Using the data below, copy every line that contains the word "Откройте".

(SUPPLIED DATA)

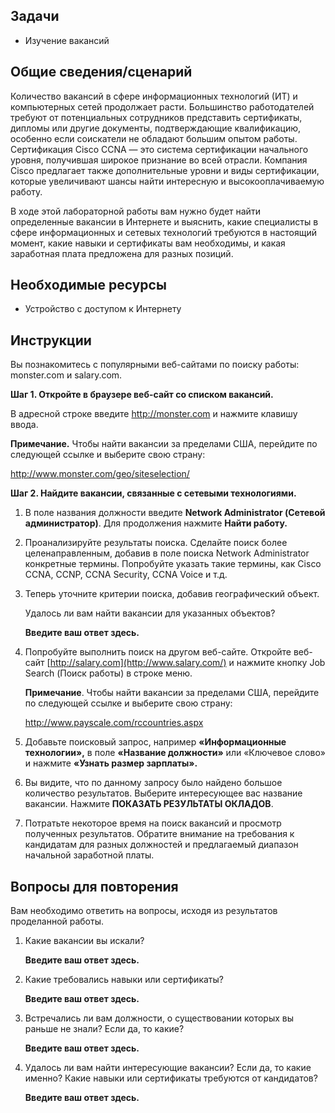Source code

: ## Задачи

-   Изучение вакансий

## Общие сведения/сценарий

Количество вакансий в сфере информационных технологий (ИТ) и компьютерных сетей продолжает расти. Большинство работодателей требуют от потенциальных сотрудников представить сертификаты, дипломы или другие документы, подтверждающие квалификацию, особенно если соискатели не обладают большим опытом работы. Сертификация Cisco CCNA — это система сертификации начального уровня, получившая широкое признание во всей отрасли. Компания Cisco предлагает также дополнительные уровни и виды сертификации, которые увеличивают шансы найти интересную и высокооплачиваемую работу.

В ходе этой лабораторной работы вам нужно будет найти определенные вакансии в Интернете и выяснить, какие специалисты в сфере информационных и сетевых технологий требуются в настоящий момент, какие навыки и сертификаты вам необходимы, и какая заработная плата предложена для разных позиций.

## Необходимые ресурсы

-   Устройство с доступом к Интернету

## Инструкции

Вы познакомитесь с популярными веб-сайтами по поиску работы: monster.com и salary.com.

**Шаг 1. Откройте в браузере веб-сайт со списком вакансий.**

В адресной строке введите <http://monster.com> и нажмите клавишу ввода.

**Примечание.** Чтобы найти вакансии за пределами США, перейдите по следующей ссылке и выберите свою страну:

<http://www.monster.com/geo/siteselection/>

**Шаг 2. Найдите вакансии, связанные с сетевыми технологиями.**

1.  В поле названия должности введите **Network Administrator (Сетевой администратор)**. Для продолжения нажмите **Найти работу.**

2.  Проанализируйте результаты поиска. Сделайте поиск более целенаправленным, добавив в поле поиска Network Administrator конкретные термины. Попробуйте указать такие термины, как Cisco CCNA, CCNP, CCNA Security, CCNA Voice и т.д.

3.  Теперь уточните критерии поиска, добавив географический объект. 
    
    Удалось ли вам найти вакансии для указанных объектов?

    **Введите ваш ответ здесь.**

4.  Попробуйте выполнить поиск на другом веб-сайте. Откройте веб-сайт [http://salary.com](http://www.salary.com/) и нажмите кнопку Job Search (Поиск работы) в строке меню.

    **Примечание**. Чтобы найти вакансии за пределами США, перейдите по следующей ссылке и выберите свою страну:

    <http://www.payscale.com/rccountries.aspx>

5.  Добавьте поисковый запрос, например **«Информационные технологии»,** в поле **«Название должности»** или «Ключевое слово» и нажмите **«Узнать размер зарплаты».**

6.  Вы видите, что по данному запросу было найдено большое количество результатов. Выберите интересующее вас название вакансии. Нажмите **ПОКАЗАТЬ РЕЗУЛЬТАТЫ ОКЛАДОВ**.

7.  Потратьте некоторое время на поиск вакансий и просмотр полученных результатов. Обратите внимание на требования к кандидатам для разных должностей и предлагаемый диапазон начальной заработной платы.

## Вопросы для повторения

Вам необходимо ответить на вопросы, исходя из результатов проделанной работы.

1.  Какие вакансии вы искали?

    **Введите ваш ответ здесь.**

2.  Какие требовались навыки или сертификаты?

    **Введите ваш ответ здесь.**

3.  Встречались ли вам должности, о существовании которых вы раньше не знали? Если да, то какие?

    **Введите ваш ответ здесь.**

4.  Удалось ли вам найти интересующие вакансии? Если да, то какие именно? Какие навыки или сертификаты требуются от кандидатов?

    **Введите ваш ответ здесь.**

(End SUPPLIED DATA)

● WRITTEN RESPONSE
**Шаг 1. Откройте в браузере веб-сайт со списком вакансий.**
4.  Попробуйте выполнить поиск на другом веб-сайте. Откройте веб-сайт [http://salary.com](http://www.salary.com/) и нажмите кнопку Job Search (Поиск работы) в строке меню.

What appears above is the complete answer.